### Problem to work on
This exercise calls for the line with "is_override = false # AUTOGEN FIELD", the line with "### Run the local server", and all lines between them in the material below, output exactly and with no other lines.

━━ Data supplied

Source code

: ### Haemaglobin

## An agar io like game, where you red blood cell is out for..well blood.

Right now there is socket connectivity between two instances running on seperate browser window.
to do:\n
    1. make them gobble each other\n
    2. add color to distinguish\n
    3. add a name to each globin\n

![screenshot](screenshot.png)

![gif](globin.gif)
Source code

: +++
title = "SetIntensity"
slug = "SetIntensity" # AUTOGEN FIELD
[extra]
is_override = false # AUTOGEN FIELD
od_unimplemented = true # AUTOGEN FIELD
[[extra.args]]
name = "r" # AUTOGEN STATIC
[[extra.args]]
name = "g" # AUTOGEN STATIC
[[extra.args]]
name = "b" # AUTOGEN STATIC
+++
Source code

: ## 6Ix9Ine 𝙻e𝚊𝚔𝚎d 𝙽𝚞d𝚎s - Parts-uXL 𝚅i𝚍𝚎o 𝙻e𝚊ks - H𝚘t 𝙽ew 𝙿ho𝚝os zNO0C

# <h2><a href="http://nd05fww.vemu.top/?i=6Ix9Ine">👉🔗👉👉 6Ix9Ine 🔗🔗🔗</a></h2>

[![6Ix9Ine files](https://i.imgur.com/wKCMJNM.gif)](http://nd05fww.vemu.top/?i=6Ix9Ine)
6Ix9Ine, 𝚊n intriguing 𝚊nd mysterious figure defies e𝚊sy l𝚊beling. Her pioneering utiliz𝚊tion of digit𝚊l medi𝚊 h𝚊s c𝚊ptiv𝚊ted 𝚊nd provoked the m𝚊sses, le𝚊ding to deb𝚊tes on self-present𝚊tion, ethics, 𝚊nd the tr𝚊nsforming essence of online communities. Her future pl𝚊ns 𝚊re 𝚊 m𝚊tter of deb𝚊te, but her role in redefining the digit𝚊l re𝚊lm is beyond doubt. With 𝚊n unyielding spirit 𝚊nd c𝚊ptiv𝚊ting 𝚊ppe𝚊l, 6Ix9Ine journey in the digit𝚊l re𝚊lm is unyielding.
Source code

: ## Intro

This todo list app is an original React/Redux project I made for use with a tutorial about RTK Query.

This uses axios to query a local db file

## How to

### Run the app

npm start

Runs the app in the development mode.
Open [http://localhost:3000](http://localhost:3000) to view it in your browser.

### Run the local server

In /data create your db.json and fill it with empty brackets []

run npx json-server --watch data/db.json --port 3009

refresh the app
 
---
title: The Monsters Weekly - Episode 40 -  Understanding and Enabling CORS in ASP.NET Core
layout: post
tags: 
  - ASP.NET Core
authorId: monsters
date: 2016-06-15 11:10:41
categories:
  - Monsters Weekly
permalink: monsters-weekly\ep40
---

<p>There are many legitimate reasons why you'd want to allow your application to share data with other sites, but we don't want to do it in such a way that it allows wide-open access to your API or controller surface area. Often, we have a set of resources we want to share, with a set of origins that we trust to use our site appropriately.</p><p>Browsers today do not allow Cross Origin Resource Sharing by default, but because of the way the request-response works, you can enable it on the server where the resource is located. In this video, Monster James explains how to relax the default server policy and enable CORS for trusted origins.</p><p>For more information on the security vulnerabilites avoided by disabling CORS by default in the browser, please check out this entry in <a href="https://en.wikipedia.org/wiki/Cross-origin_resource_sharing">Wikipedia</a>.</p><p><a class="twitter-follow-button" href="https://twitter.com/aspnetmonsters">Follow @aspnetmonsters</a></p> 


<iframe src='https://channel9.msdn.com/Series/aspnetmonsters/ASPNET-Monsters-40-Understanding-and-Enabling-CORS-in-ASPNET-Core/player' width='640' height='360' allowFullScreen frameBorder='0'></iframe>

━━━━

### Response
is_override = false # AUTOGEN FIELD
od_unimplemented = true # AUTOGEN FIELD
[[extra.args]]
name = "r" # AUTOGEN STATIC
[[extra.args]]
name = "g" # AUTOGEN STATIC
[[extra.args]]
name = "b" # AUTOGEN STATIC
+++
Source code

: ## 6Ix9Ine 𝙻e𝚊𝚔𝚎d 𝙽𝚞d𝚎s - Parts-uXL 𝚅i𝚍𝚎o 𝙻e𝚊ks - H𝚘t 𝙽ew 𝙿ho𝚝os zNO0C

# <h2><a href="http://nd05fww.vemu.top/?i=6Ix9Ine">👉🔗👉👉 6Ix9Ine 🔗🔗🔗</a></h2>

[![6Ix9Ine files](https://i.imgur.com/wKCMJNM.gif)](http://nd05fww.vemu.top/?i=6Ix9Ine)
6Ix9Ine, 𝚊n intriguing 𝚊nd mysterious figure defies e𝚊sy l𝚊beling. Her pioneering utiliz𝚊tion of digit𝚊l medi𝚊 h𝚊s c𝚊ptiv𝚊ted 𝚊nd provoked the m𝚊sses, le𝚊ding to deb𝚊tes on self-present𝚊tion, ethics, 𝚊nd the tr𝚊nsforming essence of online communities. Her future pl𝚊ns 𝚊re 𝚊 m𝚊tter of deb𝚊te, but her role in redefining the digit𝚊l re𝚊lm is beyond doubt. With 𝚊n unyielding spirit 𝚊nd c𝚊ptiv𝚊ting 𝚊ppe𝚊l, 6Ix9Ine journey in the digit𝚊l re𝚊lm is unyielding.
Source code

: ## Intro

This todo list app is an original React/Redux project I made for use with a tutorial about RTK Query.

This uses axios to query a local db file

## How to

### Run the app

npm start

Runs the app in the development mode.
Open [http://localhost:3000](http://localhost:3000) to view it in your browser.

### Run the local server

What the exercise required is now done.